Billie Jean King had won three straight tournaments, but once again her nemesis was Chris Evert, who beat her to win the Colgate

Chris Evert says she's going to cut back on her tennis-playing schedule next year, ease the pressure a bit. The rest of the women on the pro tour, especially Billie Jean King, think that's a great idea. Take all the time you want, kid. Billie Jean, battling to come back, met Chris, eager to take off, in the finals of the Colgate Series Championship last week and finished a decisive second. The matches, held at the Mission Hills Country Club near Palm Springs, included the top eight players in the world according to Colgate's 24-tournament rating system. Evert needed some luck to reach the final, but once there she showed why the women hope she has a lovely—and extended—vacation.

There was reason to believe King had a chance. She had been playing well. Evert just so-so, and the surface was cement, not as much to King's liking as Wimbledon grass but far better than Forest Hills clay. At 1-2 in the first set, Evert serving, King won three straight points to lead love-40. Three chances to break serve. But hitting shots to the absolute back corners of the court, Evert climbed back and won the game. "I took a good look at her when I won that game," said Evert later. "She seemed affected by it."

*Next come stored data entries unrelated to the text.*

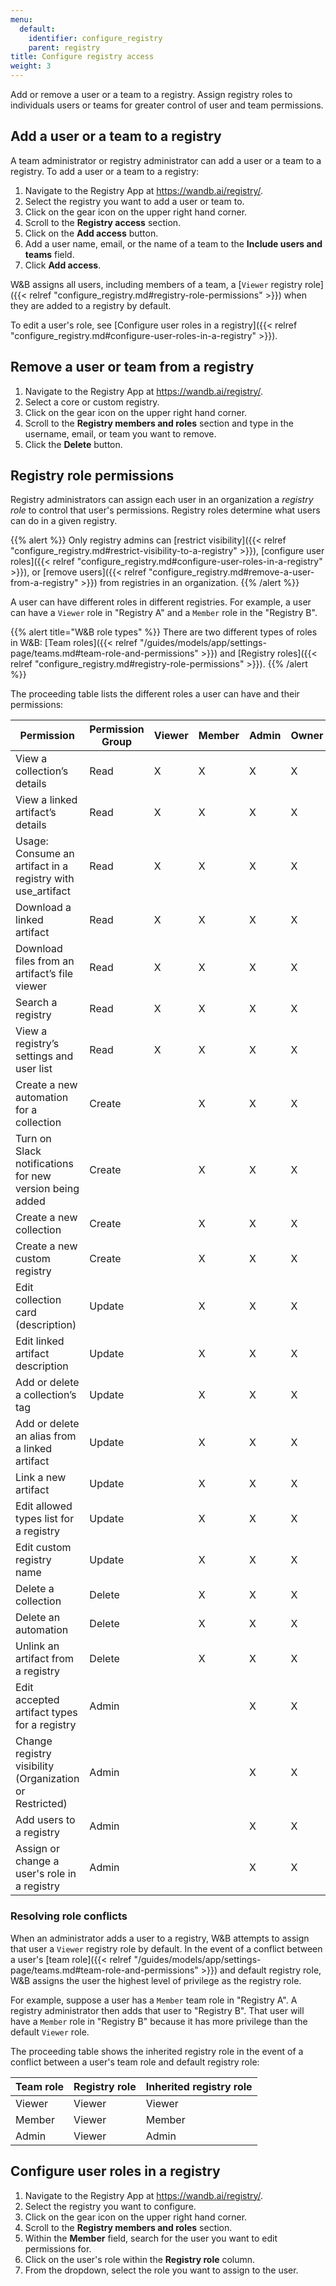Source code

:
 ```yaml
---
menu:
  default:
    identifier: configure_registry
    parent: registry
title: Configure registry access
weight: 3
---
```


Add or remove a user or a team to a registry. Assign registry roles to individuals users or teams for greater control of user and team permissions.

## Add a user or a team to a registry

A team administrator or registry administrator can add a user or a team to a registry. To add a user or a team to a registry:

1. Navigate to the Registry App at https://wandb.ai/registry/.
2. Select the registry you want to add a user or team to.
3. Click on the gear icon on the upper right hand corner.
4. Scroll to the **Registry access** section.
5. Click on the **Add access** button.
6. Add a user name, email, or the name of a team to the **Include users and teams** field.
7. Click **Add access**.


W&B assigns all users, including members of a team, a [`Viewer` registry role]({{< relref "configure_registry.md#registry-role-permissions" >}}) when they are added to a registry by default. 

To edit a user's role, see [Configure user roles in a registry]({{< relref "configure_registry.md#configure-user-roles-in-a-registry" >}}).

## Remove a user or team from a registry
1. Navigate to the Registry App at https://wandb.ai/registry/.
2. Select a core or custom registry.
3. Click on the gear icon on the upper right hand corner.
4. Scroll to the **Registry members and roles** section and type in the username, email, or team you want to remove.
5. Click the **Delete** button.



## Registry role permissions

Registry administrators can assign each user in an organization a *registry role* to control that user's permissions. Registry roles determine what users can do in a given registry. 

{{% alert %}}
Only registry admins can [restrict visibility]({{< relref "configure_registry.md#restrict-visibility-to-a-registry" >}}), [configure user roles]({{< relref "configure_registry.md#configure-user-roles-in-a-registry" >}}), or [remove users]({{< relref "configure_registry.md#remove-a-user-from-a-registry" >}}) from registries in an organization.
{{% /alert %}}

A user can have different roles in different registries. For example, a user can have a `Viewer` role in "Registry A" and a `Member` role in the "Registry B".

{{% alert title="W&B role types" %}}
There are two different types of roles in W&B: [Team roles]({{< relref "/guides/models/app/settings-page/teams.md#team-role-and-permissions" >}}) and [Registry roles]({{< relref "configure_registry.md#registry-role-permissions" >}}).
{{% /alert %}}

The proceeding table lists the different roles a user can have and their permissions:


| Permission                                                     | Permission Group | Viewer | Member | Admin | Owner |
|--------------------------------------------------------------- |------------------|--------|--------|-------|-------|
| View a collection’s details                                    | Read             |   X    |   X    |   X   |   X   |
| View a linked artifact’s details                               | Read             |   X    |   X    |   X   |   X   |
| Usage: Consume an artifact in a registry with use_artifact     | Read             |   X    |   X    |   X   |   X   |
| Download a linked artifact                                     | Read             |   X    |   X    |   X   |   X   |
| Download files from an artifact’s file viewer                  | Read             |   X    |   X    |   X   |   X   |
| Search a registry                                              | Read             |   X    |   X    |   X   |   X   |
| View a registry’s settings and user list                       | Read             |   X    |   X    |   X   |   X   |
| Create a new automation for a collection                       | Create           |        |   X    |   X   |   X   |
| Turn on Slack notifications for new version being added        | Create           |        |   X    |   X   |   X   |
| Create a new collection                                        | Create           |        |   X    |   X   |   X   |
| Create a new custom registry                                   | Create           |        |   X    |   X   |   X   |
| Edit collection card (description)                             | Update           |        |   X    |   X   |   X   |
| Edit linked artifact description                               | Update           |        |   X    |   X   |   X   |
| Add or delete a collection’s tag                               | Update           |        |   X    |   X   |   X   |
| Add or delete an alias from a linked artifact                  | Update           |        |   X    |   X   |   X   |
| Link a new artifact                                            | Update           |        |   X    |   X   |   X   |
| Edit allowed types list for a registry                         | Update           |        |   X    |   X   |   X   |
| Edit custom registry name                                      | Update           |        |   X    |   X   |   X   |
| Delete a collection                                            | Delete           |        |   X    |   X   |   X   |
| Delete an automation                                           | Delete           |        |   X    |   X   |   X   |
| Unlink an artifact from a registry                             | Delete           |        |   X    |   X   |   X   |
| Edit accepted artifact types for a registry                    | Admin            |        |        |   X   |   X   |
| Change registry visibility (Organization or Restricted)        | Admin            |        |        |   X   |   X   |
| Add users to a registry                                        | Admin            |        |        |   X   |   X   |
| Assign or change a user's role in a registry                   | Admin            |        |        |   X   |   X   |


### Resolving role conflicts

When an administrator adds a user to a registry, W&B attempts to assign that user a `Viewer` registry role by default. In the event of a conflict between a user's [team role]({{< relref "/guides/models/app/settings-page/teams.md#team-role-and-permissions" >}}) and default registry role, W&B assigns the user the highest level of privilege as the registry role.

For example, suppose a user has a `Member` team role in "Registry A". A registry administrator then adds that user to "Registry B". That user will have a `Member` role in "Registry B" because it has more privilege than the default `Viewer` role.

The proceeding table shows the inherited registry role in the event of a conflict between a user's team role and default registry role:

| Team role | Registry role | Inherited registry role |
| ------ | ------ | ------ | 
| Viewer | Viewer | Viewer |
| Member | Viewer | Member |
| Admin  | Viewer | Admin  |



## Configure user roles in a registry
1. Navigate to the Registry App at https://wandb.ai/registry/.
2. Select the registry you want to configure.
3. Click on the gear icon on the upper right hand corner.
4. Scroll to the **Registry members and roles** section.
5. Within the **Member** field, search for the user you want to edit permissions for.
6. Click on the user's role within the **Registry role** column. 
7. From the dropdown, select the role you want to assign to the user.

<!-- To do: add new image -->
<!-- {{< img src="/images/registry/configure_role_registry.gif" alt="" >}} -->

Destroyed would be more like it. Evert rattled off nine of the next 10 games on her way to winning 6-2, 6-2. Not once did King break service and at no time did she resemble the player who had raced through three opponents to reach the final.

"It's because Chris plays better against me than she does against anyone else," King said later.

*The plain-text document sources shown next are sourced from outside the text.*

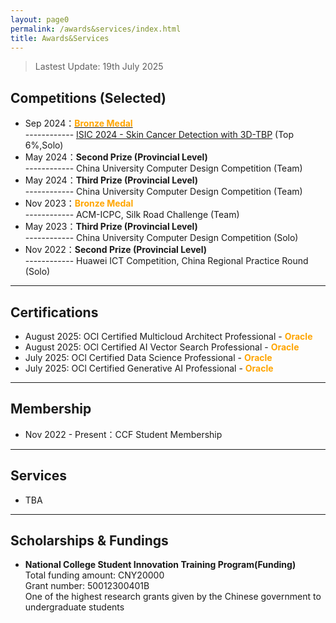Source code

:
 ```yaml
---
layout: page0
permalink: /awards&services/index.html
title: Awards&Services
---
```


> Lastest Update: 19th July 2025 &nbsp;

## Competitions (Selected)

- Sep 2024：**[<font color='Orange'>Bronze Medal</font>](https://zhangtianze.com/myawards/ISIC-2024.png)** <br>
  ------------ [ISIC 2024 - Skin Cancer Detection with 3D-TBP](https://www.kaggle.com/competitions/isic-2024-challenge/leaderboard) (Top 6%,Solo) 
- May 2024：**Second Prize (Provincial Level)** <br>
  ------------ China University Computer Design Competition (Team) 
- May 2024：**Third Prize (Provincial Level)** <br>
  ------------ China University Computer Design Competition (Team)
- Nov 2023：**<font color='Orange'>Bronze Medal</font>** <br>
  ------------ ACM-ICPC, Silk Road Challenge (Team) 
- May 2023：**Third Prize (Provincial Level)** <br>
  ------------ China University Computer Design Competition (Solo)
- Nov 2022：**Second Prize (Provincial Level)** <br>
  ------------ Huawei ICT Competition, China Regional Practice Round (Solo)

---

## Certifications

- August 2025: OCI Certified Multicloud Architect Professional - **<font color='Orange'>Oracle</font>**
- August 2025: OCl Certified AI Vector Search Professional - **<font color='Orange'>Oracle</font>**
- July 2025: OCl Certified Data Science Professional - **<font color='Orange'>Oracle</font>**
- July 2025: OCl Certified Generative AI Professional - **<font color='Orange'>Oracle</font>**
---

## Membership

- Nov 2022 - Present：CCF Student Membership

---

## Services

- TBA

---

## Scholarships & Fundings

- **National College Student Innovation Training Program(Funding)**<br>Total funding amount: CNY20000<br>Grant number: 50012300401B<br>One of the highest research grants given by the Chinese government to undergraduate students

"That's true," agreed Evert. "I still think of Billie Jean as the favorite. After all, when I first started playing her, I was just a 16-year-old kid and she was already a legend."

One month ago there seemed little chance that the legend would qualify for the tournament. She was No. 10 in the Colgate standings in early October, but successive wins in Phoenix, Brazil and Puerto Rico got her to Palm Springs in style. In fact, she wound up third on the list behind Evert and Betty Stove, a stroke of good fortune that put her into a round-robin bracket with Stove, Wendy Turnbull and Kerry Reid, a laugher compared to the other half—Evert, Virginia Wade, Martina Navratilova and Dianne Fromholtz.

King seemed delighted with her role as the aging veteran on the comeback trail. The evening before play began, when the women players received huge bonus checks from Colgate—Evert's was $100,000 for finishing first on the point list—King was ebullient. And after winning her first match, while Evert was losing hers, she was even more exhilarated.

"But I'm playing on borrowed time," she said. "Young players look to the future. I've been there. I'll quit when my knees tell me to." She did not say they would have to tear the uniform off her back.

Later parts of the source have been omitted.